Life-changing circumstances can bring delight and sorrow, sometimes they create a mixture of both. However, when they arrive, almost always without warning, we have little choice but to acquiesce. When Brad Snyder was in his 20s, he learned he had retinitis pigmentosa a rare, incurable eye disease that caused vision impairment. He was suddenly at a crossroads he did not anticipate. He had to transition his career and think about how he would learn to accommodate this change in the long run.
While at a course at the Center for Computer Assistance for the Disabled, he was approached to join the staff. His decision to join them completely changed his career trajectory. Almost overnight he had become personally and professionally aware of the great need for resources for blind and visually impaired individuals. That awareness led him to a career in technology training.
As his professional life transformed to focus on assisting others, his parents were setting up a family foundation that would support life-changing organizations also focused on assisting others. It spurred generosity and family conversations about what organizations to support, even though his parents never had a full vision for its purpose.

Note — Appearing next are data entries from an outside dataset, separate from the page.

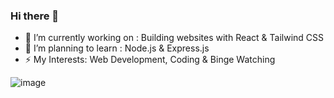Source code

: ### Hi there 👋

- 🔭 I’m currently working on : Building websites with React & Tailwind CSS
- 🌱 I’m planning to learn : Node.js & Express.js
- ⚡ My Interests: Web Development, Coding & Binge Watching

![image](https://github-readme-stats.vercel.app/api?username=anand-nakat&show_icons=true&theme=radical)
<!--
**anand-nakat/anand-nakat** is a ✨ _special_ ✨ repository because its `README.md` (this file) appears on your GitHub profile.

Here are some ideas to get you started:


- 🌱 I’m currently learning ...
- 👯 I’m looking to collaborate on ...
- 🤔 I’m looking for help with ...
- 💬 Ask me about ...
- 📫 How to reach me: ...
- 😄 Pronouns: ...
- ⚡ Fun fact: ...
-->
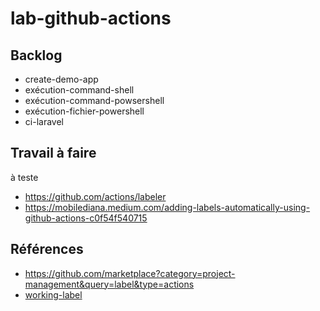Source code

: # lab-github-actions


## Backlog

- create-demo-app
- exécution-command-shell
- exécution-command-powsershell
- exécution-fichier-powershell
- ci-laravel

## Travail à faire

à teste 

- https://github.com/actions/labeler
- https://mobilediana.medium.com/adding-labels-automatically-using-github-actions-c0f54f540715

## Références 

- https://github.com/marketplace?category=project-management&query=label&type=actions
- [working-label](https://github.com/marketplace/actions/working-label)
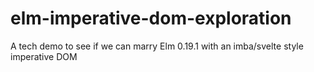 # elm-imperative-dom-exploration
A tech demo to see if we can marry Elm 0.19.1 with an imba/svelte style imperative DOM
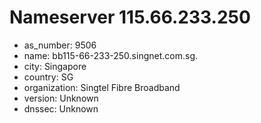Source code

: # Nameserver 115.66.233.250

* as_number: 9506
* name: bb115-66-233-250.singnet.com.sg.
* city: Singapore
* country: SG
* organization: Singtel Fibre Broadband
* version: Unknown
* dnssec: Unknown
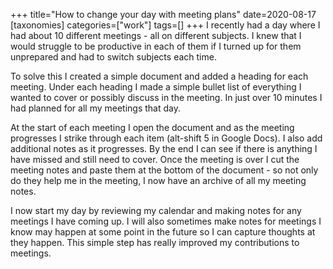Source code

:+++
title="How to change your day with meeting plans"
date=2020-08-17
[taxonomies]
categories=["work"]
tags=[]
+++
I recently had a day where I had about 10 different meetings - all on different subjects. I knew that I would struggle to be productive in each of them if I turned up for them unprepared and had to switch subjects each time. 
<!-- more -->

To solve this I created a simple document and added a heading for each meeting. Under each heading I made a simple bullet list of everything I wanted to cover or possibly discuss in the meeting. In just over 10 minutes I had planned for all my meetings that day. 

At the start of each meeting I open the document and as the meeting progresses I strike through each item (alt-shift 5 in Google Docs). I also add additional notes as it progresses. By the end I can see if there is anything I have missed and still need to cover. Once the meeting is over I cut the meeting notes and paste them at the bottom of the document - so not only do they help me in the meeting, I now have an archive of all my meeting notes.

I now start my day by reviewing my calendar and making notes for any meetings I have coming up. I will also sometimes make notes for meetings I know may happen at some point in the future so I can capture thoughts at they happen. This simple step has really improved my contributions to meetings.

“I learned to care about others from my parents and their example,” Brad shared. “When they started the family foundation, we would give to 12-step programs that my mom believed were making a difference and we would support retina organizations because my dad was an eye doctor. Participating in the foundation with them helped me to think in more expansive ways about philanthropy.”
After their passing, Brad and his siblings decided they could do more by dissolving the family foundation and creating individual Donor Advised Funds (DAFs). Even though their parents’ idea was generous and thoughtful, smaller family foundations incur legal costs that DAFs do not. When he started looking for an organization that could manage his DAF, he was not impressed by the approach offered by the corporate sponsors he considered. Since they were members of Lovers Lane UMC in Dallas, his wife suggested he consider an organization with Methodist roots similar to the Jewish Federation of Dallas and that is how he discovered TMF.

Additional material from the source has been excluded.